ComfyUI Extension: rafacostComfy

Authored by rafacost

Created 2 months ago

Updated 23 days ago

2 stars

A ComfyUI custom node for DreamOmni2 GGUF multimodal models — powered directly by llama-cpp-python.

Custom Nodes (0)

README

ComfyUI-DreamOmni2-GGUF

A ComfyUI custom node for DreamOmni2 GGUF multimodal models — powered directly by llama-cpp-python, no external executables required.

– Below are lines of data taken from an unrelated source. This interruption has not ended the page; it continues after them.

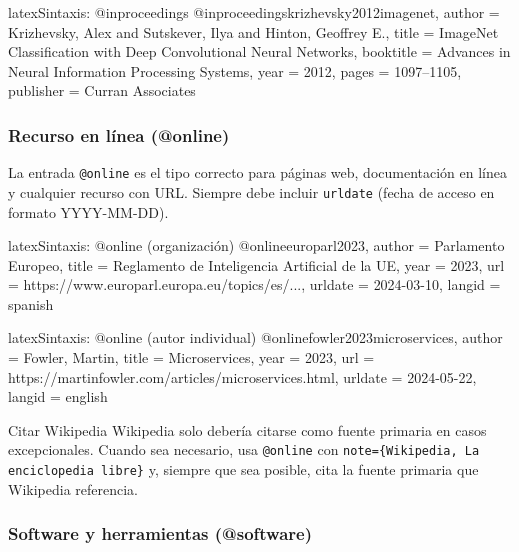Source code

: \begin{codigosimple}{latex}{Sintaxis: @inproceedings}
@inproceedings{krizhevsky2012imagenet,
  author    = {Krizhevsky, Alex and Sutskever, Ilya
               and Hinton, Geoffrey E.},
  title     = {ImageNet Classification with Deep
               Convolutional Neural Networks},
  booktitle = {Advances in Neural Information
               Processing Systems},
  year      = {2012},
  pages     = {1097--1105},
  publisher = {Curran Associates}
}
\end{codigosimple}

\subsubsection{Recurso en línea (@online)}

La entrada \texttt{@online} es el tipo correcto para páginas web, documentación
en línea y cualquier recurso con URL. Siempre debe incluir \texttt{urldate}
(fecha de acceso en formato YYYY-MM-DD).

\begin{codigosimple}{latex}{Sintaxis: @online (organización)}
@online{europarl2023,
  author  = {{Parlamento Europeo}},
  title   = {Reglamento de Inteligencia Artificial de la UE},
  year    = {2023},
  url     = {https://www.europarl.europa.eu/topics/es/...},
  urldate = {2024-03-10},
  langid  = {spanish}
}
\end{codigosimple}

\begin{codigosimple}{latex}{Sintaxis: @online (autor individual)}
@online{fowler2023microservices,
  author  = {Fowler, Martin},
  title   = {Microservices},
  year    = {2023},
  url     = {https://martinfowler.com/articles/microservices.html},
  urldate = {2024-05-22},
  langid  = {english}
}
\end{codigosimple}

\begin{warningbox}{Citar Wikipedia}
Wikipedia solo debería citarse como fuente primaria en casos excepcionales.
Cuando sea necesario, usa \texttt{@online} con \texttt{note=\{Wikipedia,
La enciclopedia libre\}} y, siempre que sea posible, cita la fuente
primaria que Wikipedia referencia.
\end{warningbox}

\subsubsection{Software y herramientas (@software)}

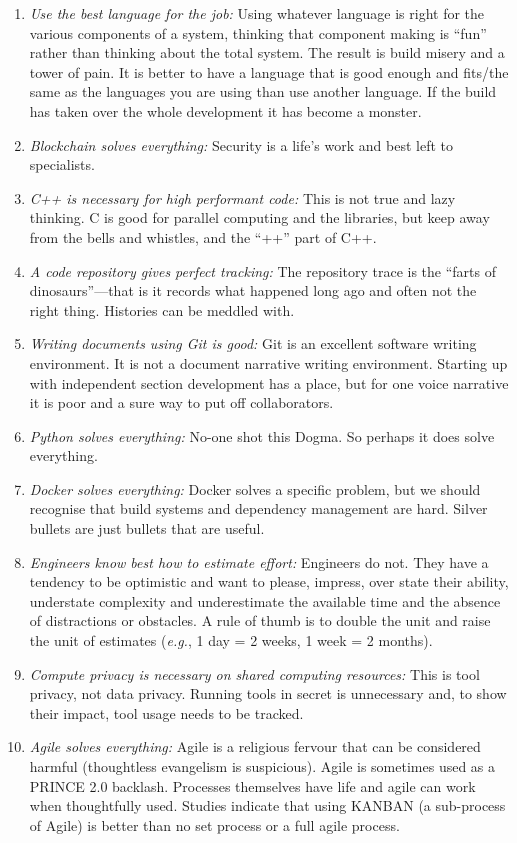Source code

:\documentclass[a4paper,UKenglish]{dagrep}
\newcommand{\eg}{\emph{e.g.},\xspace}
\begin{document}
\begin{enumerate}
\item \emph{Use the best language for the job:} Using whatever language is right for the various components of a system, thinking that component making is ``fun'' rather than thinking about the total system. The result is build misery and a tower of pain. It is better to have a language that is good enough and fits/the same as the languages you are using than use another language. If the build has taken over the whole development it has become a monster.
\item \emph{Blockchain solves everything:} Security is a life's work and best left to specialists.
\item \emph{C++ is necessary for high performant code:} This is not true and lazy thinking. C is good for parallel computing and the libraries, but keep away from the bells and whistles, and the ``++'' part of C++.
\item \emph{A code repository gives perfect tracking:} The repository trace is the ``farts of dinosaurs''---that is it records what happened long ago and often not the right thing. Histories can be meddled with.
\item \emph{Writing documents using Git is good:} Git is an excellent software writing environment. It is not a document narrative writing environment. Starting up with independent section development has a place, but for one voice narrative it is poor and a sure way to put off collaborators.
\item \emph{Python solves everything:} No-one shot this Dogma. So perhaps it does solve everything.
\item \emph{Docker solves everything:} Docker solves a specific problem, but we should recognise that build systems and dependency management are hard. Silver bullets are just bullets that are useful.
\item \emph{Engineers know best how to estimate effort:} Engineers do not. They have a tendency to be optimistic and want to please, impress, over state their ability, understate complexity and underestimate the available time and the absence of distractions or obstacles. A rule of thumb is to double the unit and raise the unit of estimates (\eg 1 day = 2 weeks, 1 week = 2 months).
\item \emph{Compute privacy is necessary on shared computing resources:} This is tool privacy, not data privacy. Running tools in secret is unnecessary and, to show their impact, tool usage needs to be tracked.
\item \emph{Agile solves everything:} Agile is a religious fervour that can be considered harmful (thoughtless evangelism is suspicious). Agile is sometimes used as a PRINCE 2.0 backlash. Processes themselves have life and agile can work when thoughtfully used. Studies indicate that using KANBAN (a sub-process of Agile) is better than no set process or a full agile process.
\end{enumerate}
\end{document}
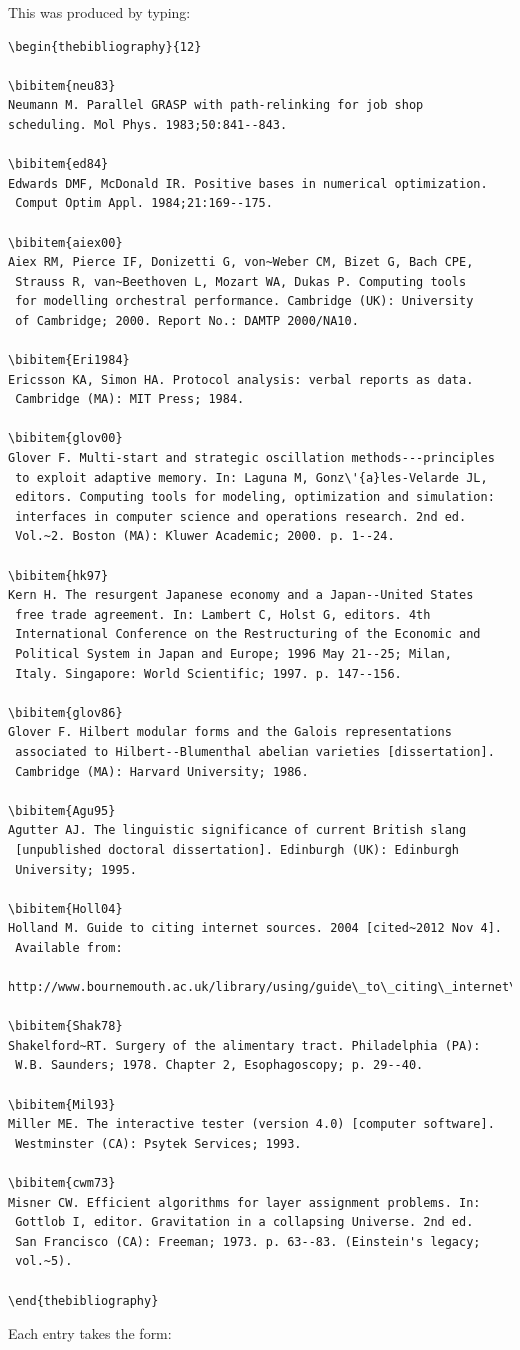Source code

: \documentclass{gAPA2e}
\theoremstyle{plain}
\theoremstyle{remark}
\theoremstyle{definition}
\begin{document}
\bigskip
\noindent This was produced by typing:

\begin{verbatim}
\begin{thebibliography}{12}

\bibitem{neu83}
Neumann M. Parallel GRASP with path-relinking for job shop 
scheduling. Mol Phys. 1983;50:841--843.

\bibitem{ed84}
Edwards DMF, McDonald IR. Positive bases in numerical optimization.
 Comput Optim Appl. 1984;21:169--175.

\bibitem{aiex00}
Aiex RM, Pierce IF, Donizetti G, von~Weber CM, Bizet G, Bach CPE,
 Strauss R, van~Beethoven L, Mozart WA, Dukas P. Computing tools 
 for modelling orchestral performance. Cambridge (UK): University 
 of Cambridge; 2000. Report No.: DAMTP 2000/NA10.

\bibitem{Eri1984}
Ericsson KA, Simon HA. Protocol analysis: verbal reports as data.
 Cambridge (MA): MIT Press; 1984.

\bibitem{glov00}
Glover F. Multi-start and strategic oscillation methods---principles
 to exploit adaptive memory. In: Laguna M, Gonz\'{a}les-Velarde JL,
 editors. Computing tools for modeling, optimization and simulation:
 interfaces in computer science and operations research. 2nd ed.
 Vol.~2. Boston (MA): Kluwer Academic; 2000. p. 1--24.

\bibitem{hk97}
Kern H. The resurgent Japanese economy and a Japan--United States 
 free trade agreement. In: Lambert C, Holst G, editors. 4th 
 International Conference on the Restructuring of the Economic and 
 Political System in Japan and Europe; 1996 May 21--25; Milan, 
 Italy. Singapore: World Scientific; 1997. p. 147--156.

\bibitem{glov86}
Glover F. Hilbert modular forms and the Galois representations
 associated to Hilbert--Blumenthal abelian varieties [dissertation].
 Cambridge (MA): Harvard University; 1986.

\bibitem{Agu95}
Agutter AJ. The linguistic significance of current British slang
 [unpublished doctoral dissertation]. Edinburgh (UK): Edinburgh
 University; 1995.

\bibitem{Holl04}
Holland M. Guide to citing internet sources. 2004 [cited~2012 Nov 4].
 Available from:
 http://www.bournemouth.ac.uk/library/using/guide\_to\_citing\_internet\_sourc.html.

\bibitem{Shak78}
Shakelford~RT. Surgery of the alimentary tract. Philadelphia (PA):
 W.B. Saunders; 1978. Chapter 2, Esophagoscopy; p. 29--40.

\bibitem{Mil93}
Miller ME. The interactive tester (version 4.0) [computer software].
 Westminster (CA): Psytek Services; 1993.

\bibitem{cwm73}
Misner CW. Efficient algorithms for layer assignment problems. In:
 Gottlob I, editor. Gravitation in a collapsing Universe. 2nd ed. 
 San Francisco (CA): Freeman; 1973. p. 63--83. (Einstein's legacy; 
 vol.~5).

\end{thebibliography}
\end{verbatim}
\bigskip
\noindent Each entry takes the form:
\end{document}
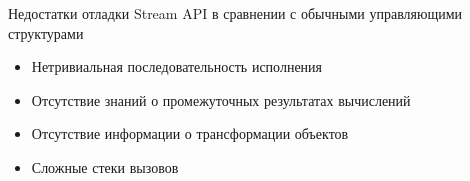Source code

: \begin{frame}
\frametitle{\insertsection} 
\framesubtitle{\insertsubsection}
Недостатки отладки Stream API в сравнении с обычными управляющими структурами
\begin{itemize}
	\item Нетривиальная последовательность исполнения
	\item Отсутствие знаний о промежуточных результатах вычислений 
	\item Отсутствие информации о трансформации объектов
	\item Сложные стеки вызовов
\end{itemize}
\end{frame}
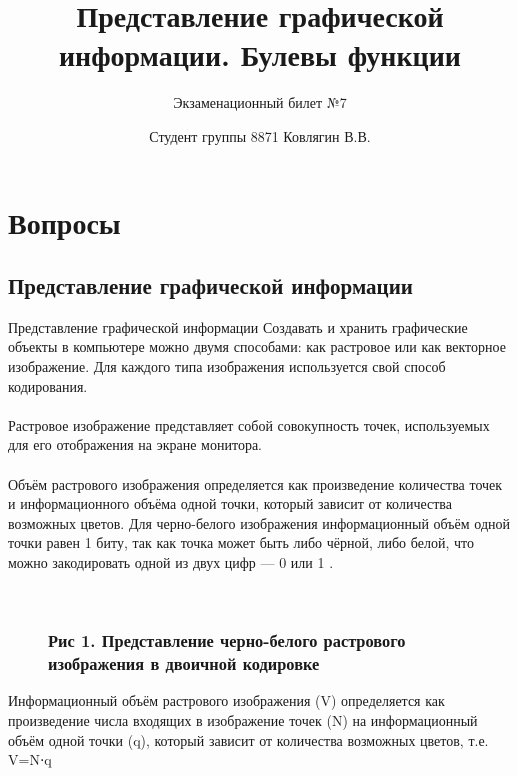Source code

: \documentclass{beamer}
\title{Представление графической информации. Булевы функции}
\subtitle{Экзаменационный билет №7}
\author{Студент группы 8871 Ковлягин В.В.}
\begin{document}
\parindent=1cm
  \frame{\maketitle}
    \section{Вопросы}
    \subsection{Представление графической информации}
    \begin{frame}{Представление графической информации}
        Создавать и хранить графические объекты в компьютере можно двумя способами: как растровое или как векторное изображение.
     Для каждого типа изображения используется свой способ кодирования.\\
   \\
     Растровое изображение представляет собой совокупность точек, используемых для его отображения на экране монитора.\\
    \\
     Объём растрового изображения определяется как произведение количества точек и информационного объёма одной точки, который зависит от количества возможных цветов. Для черно-белого изображения информационный объём одной точки равен  1  биту, так как точка может быть либо чёрной, либо белой, что можно закодировать одной из двух цифр —  0  или  1 .
    \end{frame}
\begin{figure}[H]
\begin{center}
\begin{minipage}[h]{0.65\linewidth}
  \\
\frametitle{ Рис 1. Представление черно-белого растрового изображения в двоичной кодировке}
\end{minipage}
\end{center}
\end{figure}
Информационный объём растрового изображения (V) определяется как произведение числа входящих в изображение точек (N) на информационный объём одной точки (q), который зависит от количества возможных цветов, т.е. V=N⋅q\\
\end{document}
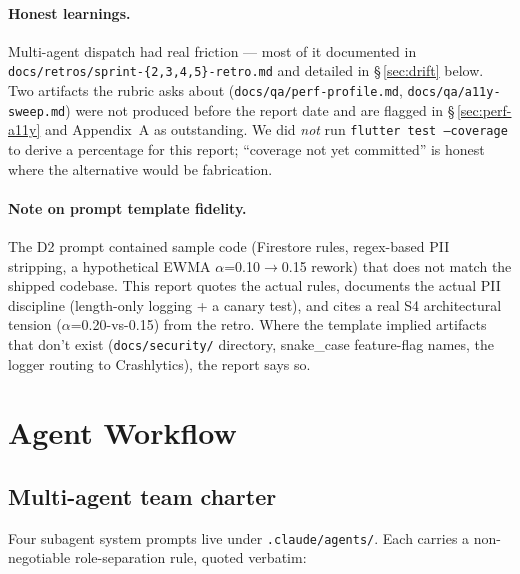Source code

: \documentclass[11pt,a4paper]{article}
\begin{document}
\paragraph{Honest learnings.} Multi-agent dispatch had real friction ---
most of it documented in \texttt{docs/retros/sprint-\{2,3,4,5\}-retro.md}
and detailed in \S\,\ref{sec:drift} below. Two artifacts the rubric asks
about (\texttt{docs/qa/perf-profile.md},
\texttt{docs/qa/a11y-sweep.md}) were not produced before the report date
and are flagged in \S\,\ref{sec:perf-a11y} and Appendix~A as outstanding.
We did \emph{not} run \texttt{flutter test --coverage} to derive a
percentage for this report; ``coverage not yet committed'' is honest
where the alternative would be fabrication.

\paragraph{Note on prompt template fidelity.} The D2 prompt contained
sample code (Firestore rules, regex-based PII stripping, a hypothetical
EWMA $\alpha$=0.10$\to$0.15 rework) that does not match the shipped
codebase. This report quotes the actual rules, documents the actual
PII discipline (length-only logging + a canary test), and cites a real
S4 architectural tension ($\alpha$=0.20-vs-0.15) from the retro. Where
the template implied artifacts that don't exist
(\texttt{docs/security/} directory, snake\_case feature-flag names, the
logger routing to Crashlytics), the report says so.

\newpage
\tableofcontents
\newpage

\section{Agent Workflow}

\subsection{Multi-agent team charter}

Four subagent system prompts live under \texttt{.claude/agents/}. Each
carries a non-negotiable role-separation rule, quoted verbatim:
\end{document}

⚠️ Work in Progress — use at your own risk. <sub>(Or better: fork and help improve it.)</sub>

✨ Features

Run DreamOmni2 GGUF models natively inside ComfyUI.
Full image + text multimodal support through the llama-cpp-python backend.
Accepts up to four image inputs simultaneously.
Outputs either:
- conditioning embeddings (for generation workflows), or
- text descriptions (for captioning or analysis).
Built-in seeded cache system for deterministic results across sessions.
No dependency on external binaries or CLI tools.

🧩 Prerequisites

Requires Python ≥ 3.12 and a working ComfyUI ≥ 0.3.66.

Install dependencies (CPU or CUDA builds supported):

pip install -r requirements.txt

requirements.txt

torch>=2.2.0
numpy
Pillow
scikit-build-core
llama-cpp-python>=0.3.16

For CUDA acceleration, install the matching wheel from llama-cpp-python (CUDA builds).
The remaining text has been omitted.